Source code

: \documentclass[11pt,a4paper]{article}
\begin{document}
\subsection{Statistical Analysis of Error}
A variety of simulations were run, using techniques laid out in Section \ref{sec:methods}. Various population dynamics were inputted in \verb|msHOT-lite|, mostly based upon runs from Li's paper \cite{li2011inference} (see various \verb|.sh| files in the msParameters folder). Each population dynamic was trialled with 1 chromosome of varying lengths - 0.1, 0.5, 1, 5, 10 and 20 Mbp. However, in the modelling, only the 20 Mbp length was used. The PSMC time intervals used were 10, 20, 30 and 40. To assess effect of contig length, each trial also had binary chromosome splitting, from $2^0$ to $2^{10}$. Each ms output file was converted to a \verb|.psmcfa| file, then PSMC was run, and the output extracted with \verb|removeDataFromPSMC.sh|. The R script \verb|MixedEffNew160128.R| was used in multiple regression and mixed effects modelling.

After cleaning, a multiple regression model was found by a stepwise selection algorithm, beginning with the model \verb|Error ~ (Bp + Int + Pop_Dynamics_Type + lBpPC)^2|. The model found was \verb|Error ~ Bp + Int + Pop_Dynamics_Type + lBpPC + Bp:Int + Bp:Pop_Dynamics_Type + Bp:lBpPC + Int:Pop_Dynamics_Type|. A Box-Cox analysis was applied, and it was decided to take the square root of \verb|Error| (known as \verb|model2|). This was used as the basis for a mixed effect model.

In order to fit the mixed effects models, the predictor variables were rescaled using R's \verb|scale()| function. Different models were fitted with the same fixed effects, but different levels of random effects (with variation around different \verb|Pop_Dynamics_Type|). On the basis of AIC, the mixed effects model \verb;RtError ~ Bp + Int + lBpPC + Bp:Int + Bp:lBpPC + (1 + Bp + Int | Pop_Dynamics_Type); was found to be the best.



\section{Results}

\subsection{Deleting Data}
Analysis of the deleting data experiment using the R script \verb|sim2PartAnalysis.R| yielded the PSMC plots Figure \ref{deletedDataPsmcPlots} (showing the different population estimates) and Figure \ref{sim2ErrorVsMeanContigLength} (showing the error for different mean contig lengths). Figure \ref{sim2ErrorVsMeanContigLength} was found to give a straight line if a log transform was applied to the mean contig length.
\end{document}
^^^^^^^^^^^^^^^^
Work order:
Output consists of exactly the lines from the one containing "Analysis of the" to the end of the records above, retyped without change and with nothing extra.

Expected answer:
Analysis of the deleting data experiment using the R script \verb|sim2PartAnalysis.R| yielded the PSMC plots Figure \ref{deletedDataPsmcPlots} (showing the different population estimates) and Figure \ref{sim2ErrorVsMeanContigLength} (showing the error for different mean contig lengths). Figure \ref{sim2ErrorVsMeanContigLength} was found to give a straight line if a log transform was applied to the mean contig length.
\end{document}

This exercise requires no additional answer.